### Task brief
Repeat the following entries exactly, excluding pictures.

### Records for this task
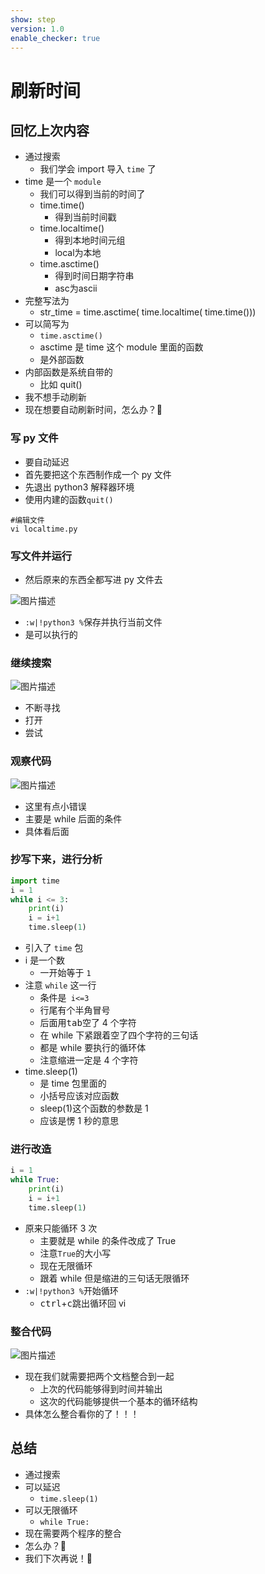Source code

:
 ```yaml
---
show: step
version: 1.0
enable_checker: true
---
```


# 刷新时间

## 回忆上次内容

- 通过搜索
	- 我们学会 import 导入 `time` 了
- time 是一个 `module`
	- 我们可以得到当前的时间了
	- time.time() 
		- 得到当前时间戳
	- time.localtime() 
		- 得到本地时间元组
		- local为本地
	- time.asctime() 
		- 得到时间日期字符串
		- asc为ascii
- 完整写法为
  - str_time = time.asctime( time.localtime( time.time()))
- 可以简写为
	- `time.asctime()`
  - asctime 是 time 这个 module 里面的函数
  - 是外部函数
- 内部函数是系统自带的
  - 比如 quit()
- 我不想手动刷新
 - 现在想要自动刷新时间，怎么办？🤔

### 写 py 文件


- 要自动延迟
- 首先要把这个东西制作成一个 py 文件
- 先退出 python3 解释器环境
- 使用内建的函数`quit()`

```shell
#编辑文件
vi localtime.py
```

### 写文件并运行

- 然后原来的东西全都写进 py 文件去

![图片描述](https://doc.shiyanlou.com/courses/uid1190679-20220311-1646961972294)

- `:w|!python3 %`保存并执行当前文件
- 是可以执行的

### 继续搜索

![图片描述](https://doc.shiyanlou.com/courses/uid1190679-20210220-1613828880628)

- 不断寻找
- 打开
- 尝试

### 观察代码

![图片描述](https://doc.shiyanlou.com/courses/uid1190679-20210220-1613828968027)

- 这里有点小错误
- 主要是 while 后面的条件
- 具体看后面

### 抄写下来，进行分析

```python
import time
i = 1
while i <= 3:
	print(i)
	i = i+1
	time.sleep(1)
```

- 引入了 `time` 包
- i 是一个数
  - 一开始等于 `1`
- 注意 `while` 这一行
  - 条件是` i<=3`
  - 行尾有个半角冒号
  - 后面用<kbd>tab</kbd>空了 4 个字符
  - 在 while 下紧跟着空了四个字符的三句话
  - 都是 while 要执行的循环体
  - 注意缩进一定是 4 个字符
- time.sleep(1)
  - 是 time 包里面的
  - 小括号应该对应函数
  - sleep(1)这个函数的参数是 1
  - 应该是愣 1 秒的意思

### 进行改造

```python
i = 1
while True:
	print(i)
	i = i+1
	time.sleep(1)
```

- 原来只能循环 3 次
  - 主要就是 while 的条件改成了 True
  - 注意`True`的大小写
  - 现在无限循环
  - 跟着 while 但是缩进的三句话无限循环
- `:w|!python3 %`开始循环
  - <kbd>ctrl</kbd>+<kbd>c</kbd>跳出循环回 vi

### 整合代码

![图片描述](https://doc.shiyanlou.com/courses/uid1190679-20220311-1646962144028)

- 现在我们就需要把两个文档整合到一起
  - 上次的代码能够得到时间并输出
  - 这次的代码能够提供一个基本的循环结构
- 具体怎么整合看你的了！！！

## 总结

- 通过搜索
- 可以延迟
  - `time.sleep(1)`
- 可以无限循环
  - `while True:`
- 现在需要两个程序的整合
- 怎么办？🤔
- 我们下次再说！👋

### Answer below
Source code

:
 ```yaml
---
show: step
version: 1.0
enable_checker: true
---
```


# 刷新时间

## 回忆上次内容

- 通过搜索
	- 我们学会 import 导入 `time` 了
- time 是一个 `module`
	- 我们可以得到当前的时间了
	- time.time() 
		- 得到当前时间戳
	- time.localtime() 
		- 得到本地时间元组
		- local为本地
	- time.asctime() 
		- 得到时间日期字符串
		- asc为ascii
- 完整写法为
  - str_time = time.asctime( time.localtime( time.time()))
- 可以简写为
	- `time.asctime()`
  - asctime 是 time 这个 module 里面的函数
  - 是外部函数
- 内部函数是系统自带的
  - 比如 quit()
- 我不想手动刷新
 - 现在想要自动刷新时间，怎么办？🤔

### 写 py 文件


- 要自动延迟
- 首先要把这个东西制作成一个 py 文件
- 先退出 python3 解释器环境
- 使用内建的函数`quit()`

```shell
#编辑文件
vi localtime.py
```

### 写文件并运行

- 然后原来的东西全都写进 py 文件去

![图片描述](https://doc.shiyanlou.com/courses/uid1190679-20220311-1646961972294)

- `:w|!python3 %`保存并执行当前文件
- 是可以执行的

### 继续搜索

![图片描述](https://doc.shiyanlou.com/courses/uid1190679-20210220-1613828880628)

- 不断寻找
- 打开
- 尝试

### 观察代码

![图片描述](https://doc.shiyanlou.com/courses/uid1190679-20210220-1613828968027)

- 这里有点小错误
- 主要是 while 后面的条件
- 具体看后面

### 抄写下来，进行分析

```python
import time
i = 1
while i <= 3:
	print(i)
	i = i+1
	time.sleep(1)
```

- 引入了 `time` 包
- i 是一个数
  - 一开始等于 `1`
- 注意 `while` 这一行
  - 条件是` i<=3`
  - 行尾有个半角冒号
  - 后面用<kbd>tab</kbd>空了 4 个字符
  - 在 while 下紧跟着空了四个字符的三句话
  - 都是 while 要执行的循环体
  - 注意缩进一定是 4 个字符
- time.sleep(1)
  - 是 time 包里面的
  - 小括号应该对应函数
  - sleep(1)这个函数的参数是 1
  - 应该是愣 1 秒的意思

### 进行改造

```python
i = 1
while True:
	print(i)
	i = i+1
	time.sleep(1)
```

- 原来只能循环 3 次
  - 主要就是 while 的条件改成了 True
  - 注意`True`的大小写
  - 现在无限循环
  - 跟着 while 但是缩进的三句话无限循环
- `:w|!python3 %`开始循环
  - <kbd>ctrl</kbd>+<kbd>c</kbd>跳出循环回 vi

### 整合代码

![图片描述](https://doc.shiyanlou.com/courses/uid1190679-20220311-1646962144028)

- 现在我们就需要把两个文档整合到一起
  - 上次的代码能够得到时间并输出
  - 这次的代码能够提供一个基本的循环结构
- 具体怎么整合看你的了！！！

## 总结

- 通过搜索
- 可以延迟
  - `time.sleep(1)`
- 可以无限循环
  - `while True:`
- 现在需要两个程序的整合
- 怎么办？🤔
- 我们下次再说！👋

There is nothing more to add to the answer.